(Am 14. April 2021 auch als Kolumne im „Kölner Stadt-Anzeiger“, S. 4)
Begegne ich meinen Freunden, verlaufen die Gespräche auf den Straßen momentan sehr ähnlich. Bist Du schon geimpft? Nein? Wann bist Du dran? Und wo? Impfzentrum oder Hausarzt? Welcher Impfstoff?
Einer meiner älteren Freunde hat von seiner Impfung in der Hausarztpraxis berichtet. Noch nie hat er dort so viele gut gelaunte Menschen erlebt. Keine leidenden oder behandlungsbedürftigen Patienten, sondern solche, die sich auf die Impfung freuten und dafür dankbar waren.
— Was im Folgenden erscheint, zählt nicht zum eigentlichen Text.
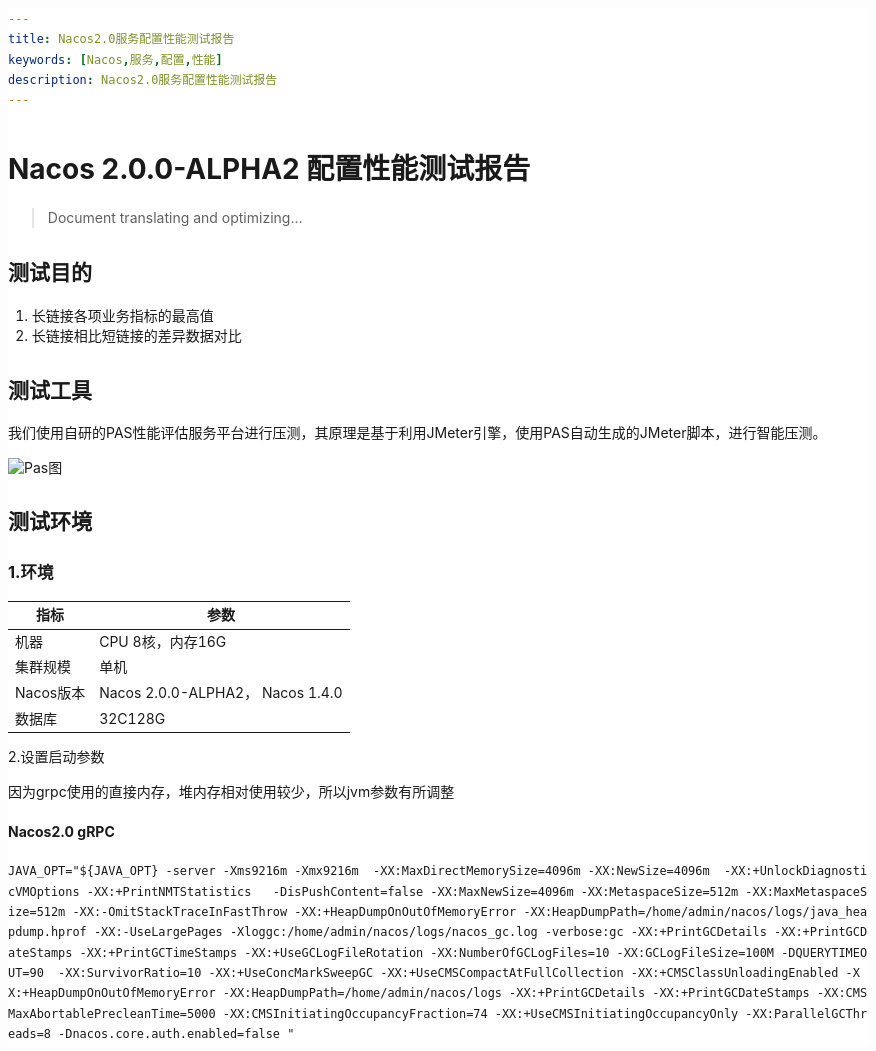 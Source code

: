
 ```yaml
---
title: Nacos2.0服务配置性能测试报告
keywords: [Nacos,服务,配置,性能]
description: Nacos2.0服务配置性能测试报告
---
```


# Nacos 2.0.0-ALPHA2 配置性能测试报告

> Document translating and optimizing...

## 测试目的

1. 长链接各项业务指标的最高值
2. 长链接相比短链接的差异数据对比

## 测试工具

我们使用自研的PAS性能评估服务平台进行压测，其原理是基于利用JMeter引擎，使用PAS自动生成的JMeter脚本，进行智能压测。

 ![Pas图](https://img.alicdn.com/tfs/TB1xCfDDpzqK1RjSZFvXXcB7VXa-692-297.png)
 
 ## 测试环境
 
 ### 1.环境
 
| **指标** | **参数** |
|-------|-------|
|机器|CPU 8核，内存16G|
|集群规模|单机|
|Nacos版本|Nacos 2.0.0-ALPHA2， Nacos 1.4.0|
|数据库|32C128G|

2.设置启动参数

因为grpc使用的直接内存，堆内存相对使用较少，所以jvm参数有所调整

#### Nacos2.0 gRPC
```
JAVA_OPT="${JAVA_OPT} -server -Xms9216m -Xmx9216m  -XX:MaxDirectMemorySize=4096m -XX:NewSize=4096m  -XX:+UnlockDiagnosticVMOptions -XX:+PrintNMTStatistics   -DisPushContent=false -XX:MaxNewSize=4096m -XX:MetaspaceSize=512m -XX:MaxMetaspaceSize=512m -XX:-OmitStackTraceInFastThrow -XX:+HeapDumpOnOutOfMemoryError -XX:HeapDumpPath=/home/admin/nacos/logs/java_heapdump.hprof -XX:-UseLargePages -Xloggc:/home/admin/nacos/logs/nacos_gc.log -verbose:gc -XX:+PrintGCDetails -XX:+PrintGCDateStamps -XX:+PrintGCTimeStamps -XX:+UseGCLogFileRotation -XX:NumberOfGCLogFiles=10 -XX:GCLogFileSize=100M -DQUERYTIMEOUT=90  -XX:SurvivorRatio=10 -XX:+UseConcMarkSweepGC -XX:+UseCMSCompactAtFullCollection -XX:+CMSClassUnloadingEnabled -XX:+HeapDumpOnOutOfMemoryError -XX:HeapDumpPath=/home/admin/nacos/logs -XX:+PrintGCDetails -XX:+PrintGCDateStamps -XX:CMSMaxAbortablePrecleanTime=5000 -XX:CMSInitiatingOccupancyFraction=74 -XX:+UseCMSInitiatingOccupancyOnly -XX:ParallelGCThreads=8 -Dnacos.core.auth.enabled=false "
```
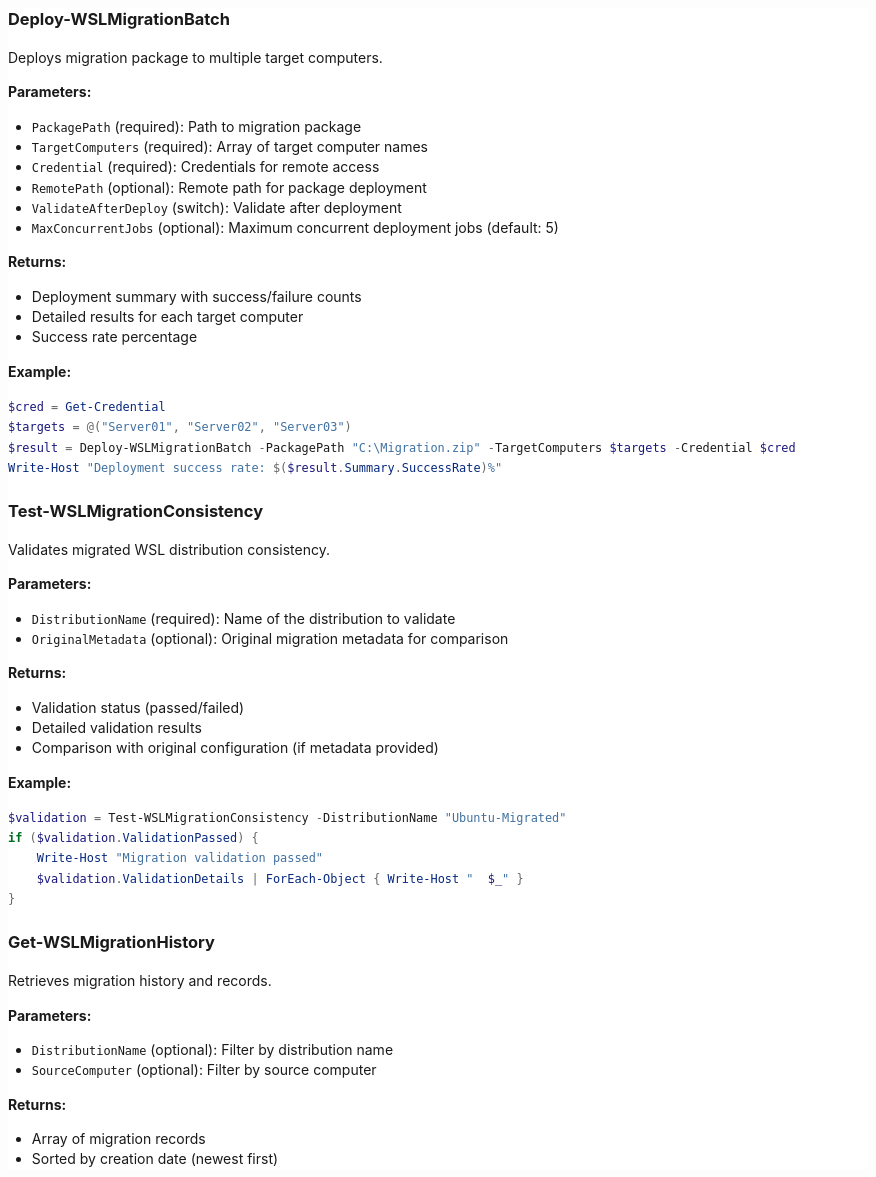 ### Deploy-WSLMigrationBatch
Deploys migration package to multiple target computers.

**Parameters:**
- `PackagePath` (required): Path to migration package
- `TargetComputers` (required): Array of target computer names
- `Credential` (required): Credentials for remote access
- `RemotePath` (optional): Remote path for package deployment
- `ValidateAfterDeploy` (switch): Validate after deployment
- `MaxConcurrentJobs` (optional): Maximum concurrent deployment jobs (default: 5)

**Returns:**
- Deployment summary with success/failure counts
- Detailed results for each target computer
- Success rate percentage

**Example:**
```powershell
$cred = Get-Credential
$targets = @("Server01", "Server02", "Server03")
$result = Deploy-WSLMigrationBatch -PackagePath "C:\Migration.zip" -TargetComputers $targets -Credential $cred
Write-Host "Deployment success rate: $($result.Summary.SuccessRate)%"
```

### Test-WSLMigrationConsistency
Validates migrated WSL distribution consistency.

**Parameters:**
- `DistributionName` (required): Name of the distribution to validate
- `OriginalMetadata` (optional): Original migration metadata for comparison

**Returns:**
- Validation status (passed/failed)
- Detailed validation results
- Comparison with original configuration (if metadata provided)

**Example:**
```powershell
$validation = Test-WSLMigrationConsistency -DistributionName "Ubuntu-Migrated"
if ($validation.ValidationPassed) {
    Write-Host "Migration validation passed"
    $validation.ValidationDetails | ForEach-Object { Write-Host "  $_" }
}
```

### Get-WSLMigrationHistory
Retrieves migration history and records.

**Parameters:**
- `DistributionName` (optional): Filter by distribution name
- `SourceComputer` (optional): Filter by source computer

**Returns:**
- Array of migration records
- Sorted by creation date (newest first)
Es habe eine fast ausgelassene Stimmung geherrscht, eine italienische Sprechstundenhilfe habe sogar mit Maske gesungen! Mein Freund fühlt sich befreit und erzählt davon, dass er sich jetzt anders bewege als früher. Natürlich weiter mit Abstand, Maske und Vorsichtsmaßnahmen, aber doch weniger ängstlich. Auch gedanklich habe er aus seiner engen Klause herausgefunden und nehme mehr wahr, sagt er, fast sei es so, als habe man ihm ein erweitertes Leben geschenkt.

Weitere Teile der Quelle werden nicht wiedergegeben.